Faut-il vivre pour courir ou courir pour vivre ? Vous avez 29h32 pour y réfléchir…
PS: vous verrez par ce qui suit que la version "Faut-il courir pour manger ou manger pour courir?" est tout aussi vraie.
D’abord, les remerciements :
Merci Matthieu et Carla. Sans vous deux, je n’aurais jamais fait la moitié du chemin. Vous m’avez poussé à aller chercher cette petite étincelle au fond de moi — quitte à l’allumer vous-mêmes quand il le fallait.
Merci Gwladys, la « petite main » débarquée dans le monde du trail, toujours heureuse de savourer l’instant présent et de faire en sorte que tout se passe bien.
Merci Pépito et Texas, ces deux lumières qui m’ont redonné le sourire (dans la tête plus que sur le visage) en pleine nuit, à un moment où même moi, je n’y croyais plus.
Le programme :
Le GR53, de Wissembourg au col de l’Engin (Bas-Rhin). Une petite balade de 170 km et 6 000 mètres de dénivelé positif, avec mon frère Matthieu. Même en voiture, ça serait fatiguant…
Un projet un peu fou à faire en famille, qui me trottait en tête depuis 5 ou 6 mois. Pour le préparer : des kilomètres, le plus possible, et quelques reconnaissances (30 % du parcours — ça m’a bien sauvé).
Le départ :
La tête pleine d’appréhension, face à 30 heures d’incertitude.

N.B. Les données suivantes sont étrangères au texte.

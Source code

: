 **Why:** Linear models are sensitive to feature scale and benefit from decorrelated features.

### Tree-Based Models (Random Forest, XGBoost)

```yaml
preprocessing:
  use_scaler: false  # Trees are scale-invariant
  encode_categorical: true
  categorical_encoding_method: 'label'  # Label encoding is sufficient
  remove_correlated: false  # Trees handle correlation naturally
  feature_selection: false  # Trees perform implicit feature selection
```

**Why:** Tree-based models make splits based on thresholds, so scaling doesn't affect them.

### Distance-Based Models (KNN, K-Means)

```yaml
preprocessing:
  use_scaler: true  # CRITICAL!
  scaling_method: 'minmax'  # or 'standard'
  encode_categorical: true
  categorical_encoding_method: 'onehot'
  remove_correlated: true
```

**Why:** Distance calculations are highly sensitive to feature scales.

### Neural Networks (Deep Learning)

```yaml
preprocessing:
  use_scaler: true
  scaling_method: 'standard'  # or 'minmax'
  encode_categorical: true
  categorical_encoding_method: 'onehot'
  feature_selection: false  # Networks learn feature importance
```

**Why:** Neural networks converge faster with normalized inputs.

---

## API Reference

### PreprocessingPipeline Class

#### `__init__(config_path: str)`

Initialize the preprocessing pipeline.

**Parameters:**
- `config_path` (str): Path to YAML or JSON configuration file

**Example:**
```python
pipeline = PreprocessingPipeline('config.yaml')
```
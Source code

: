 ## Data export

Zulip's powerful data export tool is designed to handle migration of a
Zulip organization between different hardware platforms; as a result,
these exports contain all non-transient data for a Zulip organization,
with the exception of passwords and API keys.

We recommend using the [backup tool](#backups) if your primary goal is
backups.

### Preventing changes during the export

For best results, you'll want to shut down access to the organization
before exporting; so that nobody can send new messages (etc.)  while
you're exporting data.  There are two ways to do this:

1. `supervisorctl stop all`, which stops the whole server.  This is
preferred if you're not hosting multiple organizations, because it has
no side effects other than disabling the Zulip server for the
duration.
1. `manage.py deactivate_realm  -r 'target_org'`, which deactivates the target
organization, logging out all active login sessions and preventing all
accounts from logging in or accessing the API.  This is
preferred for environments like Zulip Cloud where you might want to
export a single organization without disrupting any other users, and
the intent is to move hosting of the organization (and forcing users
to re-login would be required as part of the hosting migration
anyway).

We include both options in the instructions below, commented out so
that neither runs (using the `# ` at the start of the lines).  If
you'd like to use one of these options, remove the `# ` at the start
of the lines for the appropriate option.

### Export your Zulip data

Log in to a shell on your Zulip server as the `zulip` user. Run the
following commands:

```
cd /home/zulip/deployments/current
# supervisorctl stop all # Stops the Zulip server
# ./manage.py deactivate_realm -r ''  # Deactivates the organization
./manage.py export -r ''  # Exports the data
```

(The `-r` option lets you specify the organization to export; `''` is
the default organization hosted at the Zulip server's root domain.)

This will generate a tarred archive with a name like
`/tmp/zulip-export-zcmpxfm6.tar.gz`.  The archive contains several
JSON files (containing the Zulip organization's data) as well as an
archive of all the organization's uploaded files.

Notre stratégie : ne pas dépasser 130 bpm et ne jamais penser à la distance restante.
Et ça paie : les 80 premiers kilomètres sont presque trop faciles. Les paysages entre châteaux et sentiers de montagne sont splendides. L’assistance parfaite de Gwladys et Carla nous permet de ne penser qu’à avancer.
Km 90, mi-course :
La nuit tombe, les premiers doutes apparaissent. Quelques douleurs au ventre m’empêchent de manger et boire correctement.
Mais l’aboiement soudain d’un chien bien connu dans la nuit, suivi de l’arrivée de mes amis Marie et Pépito, me réchauffent le cœur.
On se remet en route, accompagnés de Carla (qui aura couru 30 km avec nous au total !).
Mais ça se complique vite : plus d’énergie, les jambes coupées par une belle hypoglycémie, et l’envie d’abandonner.
Arrivée à Saverne (km 105), 1h du matin. Voir mes amis là, pour moi, me remet un coup de boost.
Un gros plat de pâtes au beurre plus tard, on repart.
Mais quelques kilomètres plus loin, je sens que si je ne mange pas, l’hypoglycémie va revenir. Je tente un pâté en croûte… que je vomis aussitôt.
Plus d’eau (utilisée pour me rincer la bouche), plus de nourriture (je n’étais pas assez lucide pour en prendre avant), et un ravito qui saute à cause d’une route impraticable… Résultat : 3h à errer dans la montagne, vidé de mes forces.
Heureusement :
Carla et Pépito arrivent tels des secouristes avec de l’eau, de la nourriture, et surtout des mots d’encouragement. On parvient à rejoindre le ravito suivant (km 120).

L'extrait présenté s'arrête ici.